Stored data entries

-=-=-

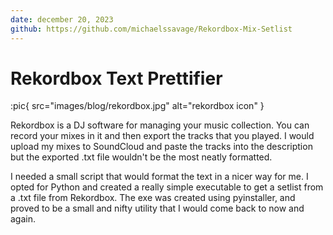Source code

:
 ```yaml
---
date: december 20, 2023
github: https://github.com/michaelssavage/Rekordbox-Mix-Setlist
---
```


# Rekordbox Text Prettifier

:pic{ src="images/blog/rekordbox.jpg" alt="rekordbox icon" }

Rekordbox is a DJ software for managing your music collection. You can record your mixes in it and then export the tracks that you played. I would upload my mixes to SoundCloud and paste the tracks into the description but the exported .txt file wouldn't be the most neatly formatted.

I needed a small script that would format the text in a nicer way for me. I opted for Python and created a really simple executable to get a setlist from a .txt file from Rekordbox. The exe was created using pyinstaller, and proved to be a small and nifty utility that I would come back to now and again.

-=-=-

• [Required work]: Could you restate all of the data above word for word and skip every picture?

• [Solved problem]:
Source code

:
 ```yaml
---
date: december 20, 2023
github: https://github.com/michaelssavage/Rekordbox-Mix-Setlist
---
```


# Rekordbox Text Prettifier

:pic{ src="images/blog/rekordbox.jpg" alt="rekordbox icon" }

Rekordbox is a DJ software for managing your music collection. You can record your mixes in it and then export the tracks that you played. I would upload my mixes to SoundCloud and paste the tracks into the description but the exported .txt file wouldn't be the most neatly formatted.

I needed a small script that would format the text in a nicer way for me. I opted for Python and created a really simple executable to get a setlist from a .txt file from Rekordbox. The exe was created using pyinstaller, and proved to be a small and nifty utility that I would come back to now and again.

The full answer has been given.